Another hurdle for obesity drugs is the FDA. The agency released preliminary guidelines on these therapies in 1994, and they still are "evolving," says Dr. Leo Lutwak, an FDA medical officer. Questions remain as to how long studies must last and what amount of weight loss is optimal. Some FDA advisers want the drugs to also reduce the incidence of such obesity-related problems as diabetes or hypertension.

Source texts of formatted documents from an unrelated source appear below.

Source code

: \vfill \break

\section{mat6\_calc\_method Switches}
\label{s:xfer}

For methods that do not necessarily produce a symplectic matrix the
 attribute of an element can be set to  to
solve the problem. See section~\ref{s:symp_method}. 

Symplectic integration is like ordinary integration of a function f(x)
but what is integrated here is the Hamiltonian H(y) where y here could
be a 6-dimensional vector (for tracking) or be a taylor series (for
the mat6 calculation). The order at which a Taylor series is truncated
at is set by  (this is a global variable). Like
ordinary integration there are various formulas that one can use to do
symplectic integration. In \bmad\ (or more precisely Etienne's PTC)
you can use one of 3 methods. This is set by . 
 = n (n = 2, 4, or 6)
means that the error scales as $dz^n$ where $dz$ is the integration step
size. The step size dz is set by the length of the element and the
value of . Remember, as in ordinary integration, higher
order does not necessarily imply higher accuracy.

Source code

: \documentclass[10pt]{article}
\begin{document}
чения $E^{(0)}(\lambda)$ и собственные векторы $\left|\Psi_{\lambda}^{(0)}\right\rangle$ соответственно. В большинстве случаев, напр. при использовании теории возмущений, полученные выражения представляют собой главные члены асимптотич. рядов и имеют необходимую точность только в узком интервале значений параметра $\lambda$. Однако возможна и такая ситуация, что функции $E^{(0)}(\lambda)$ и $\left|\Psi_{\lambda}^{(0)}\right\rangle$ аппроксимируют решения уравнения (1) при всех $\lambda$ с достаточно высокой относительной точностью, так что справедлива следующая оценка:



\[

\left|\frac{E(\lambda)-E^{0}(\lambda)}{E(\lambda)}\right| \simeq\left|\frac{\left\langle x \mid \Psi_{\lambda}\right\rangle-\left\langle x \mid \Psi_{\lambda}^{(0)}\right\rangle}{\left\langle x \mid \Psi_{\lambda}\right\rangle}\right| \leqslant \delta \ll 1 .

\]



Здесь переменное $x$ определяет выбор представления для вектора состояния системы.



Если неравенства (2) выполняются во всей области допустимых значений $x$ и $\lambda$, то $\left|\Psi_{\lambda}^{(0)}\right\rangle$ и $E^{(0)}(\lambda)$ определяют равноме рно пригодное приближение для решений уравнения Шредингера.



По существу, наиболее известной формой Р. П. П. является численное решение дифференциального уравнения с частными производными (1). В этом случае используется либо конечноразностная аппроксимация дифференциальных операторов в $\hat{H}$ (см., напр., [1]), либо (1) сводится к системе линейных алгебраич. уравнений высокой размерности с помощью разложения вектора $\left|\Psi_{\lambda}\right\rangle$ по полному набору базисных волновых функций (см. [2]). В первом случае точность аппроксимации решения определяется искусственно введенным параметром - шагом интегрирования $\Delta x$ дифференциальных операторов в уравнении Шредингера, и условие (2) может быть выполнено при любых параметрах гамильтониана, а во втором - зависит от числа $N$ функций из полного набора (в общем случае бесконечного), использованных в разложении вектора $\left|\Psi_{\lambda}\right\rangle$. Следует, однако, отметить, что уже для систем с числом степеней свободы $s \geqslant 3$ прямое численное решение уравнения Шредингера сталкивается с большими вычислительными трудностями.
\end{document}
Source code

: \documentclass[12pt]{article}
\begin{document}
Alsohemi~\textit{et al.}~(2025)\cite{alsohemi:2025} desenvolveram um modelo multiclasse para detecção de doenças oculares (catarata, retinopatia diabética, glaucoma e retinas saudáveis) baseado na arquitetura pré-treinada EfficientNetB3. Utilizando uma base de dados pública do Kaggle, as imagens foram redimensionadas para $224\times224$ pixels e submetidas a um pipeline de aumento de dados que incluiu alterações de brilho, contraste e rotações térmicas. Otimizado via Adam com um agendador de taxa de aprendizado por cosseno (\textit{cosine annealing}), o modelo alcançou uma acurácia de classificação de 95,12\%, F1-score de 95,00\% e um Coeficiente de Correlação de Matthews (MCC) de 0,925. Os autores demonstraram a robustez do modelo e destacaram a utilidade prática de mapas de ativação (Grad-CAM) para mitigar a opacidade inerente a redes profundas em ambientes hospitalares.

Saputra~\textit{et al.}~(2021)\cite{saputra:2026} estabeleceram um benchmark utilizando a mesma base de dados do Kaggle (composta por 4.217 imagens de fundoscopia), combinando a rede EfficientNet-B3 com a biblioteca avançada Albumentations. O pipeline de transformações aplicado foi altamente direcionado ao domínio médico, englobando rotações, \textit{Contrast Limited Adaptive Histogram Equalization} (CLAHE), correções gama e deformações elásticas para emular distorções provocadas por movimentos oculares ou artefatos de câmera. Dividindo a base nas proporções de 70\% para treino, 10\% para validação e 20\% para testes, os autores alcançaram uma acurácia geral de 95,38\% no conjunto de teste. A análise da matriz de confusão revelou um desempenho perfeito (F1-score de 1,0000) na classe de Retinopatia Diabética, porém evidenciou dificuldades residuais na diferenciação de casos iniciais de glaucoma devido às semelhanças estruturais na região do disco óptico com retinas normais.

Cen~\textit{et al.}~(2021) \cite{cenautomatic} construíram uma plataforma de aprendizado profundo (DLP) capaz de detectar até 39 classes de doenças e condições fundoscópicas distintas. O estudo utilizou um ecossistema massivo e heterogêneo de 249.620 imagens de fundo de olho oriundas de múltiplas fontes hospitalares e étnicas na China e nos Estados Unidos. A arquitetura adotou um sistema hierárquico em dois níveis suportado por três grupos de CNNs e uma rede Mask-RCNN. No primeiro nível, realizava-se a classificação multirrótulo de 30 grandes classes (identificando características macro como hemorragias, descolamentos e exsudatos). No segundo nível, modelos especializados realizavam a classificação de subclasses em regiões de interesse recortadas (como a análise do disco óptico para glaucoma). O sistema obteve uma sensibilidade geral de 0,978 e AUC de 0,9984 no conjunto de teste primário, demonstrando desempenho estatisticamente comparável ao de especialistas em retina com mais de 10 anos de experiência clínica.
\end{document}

Because obesity isn't directly life-threatening like AIDS or cancer, the risk of taking a drug long term is weighed carefully against the benefit of weight loss. This hesitancy makes some weight-loss advocates impatient. "I don't think approval of antiobesity drugs falls on a very sympathetic advisory committee or FDA," says committee member Judith S. Stern, a professor of nutrition at the University of California at Davis.
Perhaps sensing this, Eli Lilly & Co. withdrew its obesity drug Lovan--a Prozac-like compound--from review at the FDA, citing costs required for two-year studies. Dexfenfluramine was narrowly recommended amid much dissent, including worries about its effect on the brain. It has opponents even among some obese people.
Still, this level of controversy is inevitable in such a new area, says Richard E. Gammans, vice-president for clinical research at Interneuron. "We're at the stage now in obesity drugs that we were with drugs for depression 15 years ago." It could take years before obesity suffering is truly alleviated.